# Exercise objective:
What lines in this listing contain the string "trades"? Report each one by copying it.

# Data records:
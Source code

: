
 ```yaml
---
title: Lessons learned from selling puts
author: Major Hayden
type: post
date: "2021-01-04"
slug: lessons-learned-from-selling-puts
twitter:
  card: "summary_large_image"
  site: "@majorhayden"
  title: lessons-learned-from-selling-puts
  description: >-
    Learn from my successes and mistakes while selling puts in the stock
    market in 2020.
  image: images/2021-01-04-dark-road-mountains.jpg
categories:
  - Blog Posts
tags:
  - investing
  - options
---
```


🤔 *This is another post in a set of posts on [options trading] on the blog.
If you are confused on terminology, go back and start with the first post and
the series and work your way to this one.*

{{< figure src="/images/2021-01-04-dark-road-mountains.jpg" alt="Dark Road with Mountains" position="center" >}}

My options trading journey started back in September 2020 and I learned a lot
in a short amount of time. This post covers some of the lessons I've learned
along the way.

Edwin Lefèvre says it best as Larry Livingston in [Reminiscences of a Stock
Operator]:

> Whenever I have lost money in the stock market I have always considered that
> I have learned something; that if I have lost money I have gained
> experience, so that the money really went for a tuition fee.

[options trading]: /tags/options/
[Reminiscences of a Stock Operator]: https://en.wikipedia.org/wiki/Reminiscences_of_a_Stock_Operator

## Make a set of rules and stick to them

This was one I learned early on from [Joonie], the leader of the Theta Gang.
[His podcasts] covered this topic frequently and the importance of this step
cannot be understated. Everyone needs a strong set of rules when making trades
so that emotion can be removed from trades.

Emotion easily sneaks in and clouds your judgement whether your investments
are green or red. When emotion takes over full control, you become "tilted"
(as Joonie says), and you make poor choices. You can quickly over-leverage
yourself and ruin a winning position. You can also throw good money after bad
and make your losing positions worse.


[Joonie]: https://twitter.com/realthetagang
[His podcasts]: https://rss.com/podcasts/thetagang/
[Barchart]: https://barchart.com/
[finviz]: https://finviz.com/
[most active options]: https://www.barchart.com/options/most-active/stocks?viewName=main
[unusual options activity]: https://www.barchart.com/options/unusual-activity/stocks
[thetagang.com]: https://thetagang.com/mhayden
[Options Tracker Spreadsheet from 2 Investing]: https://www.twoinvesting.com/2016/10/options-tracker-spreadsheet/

# Answer to the problem:
cannot be understated. Everyone needs a strong set of rules when making trades
so that emotion can be removed from trades.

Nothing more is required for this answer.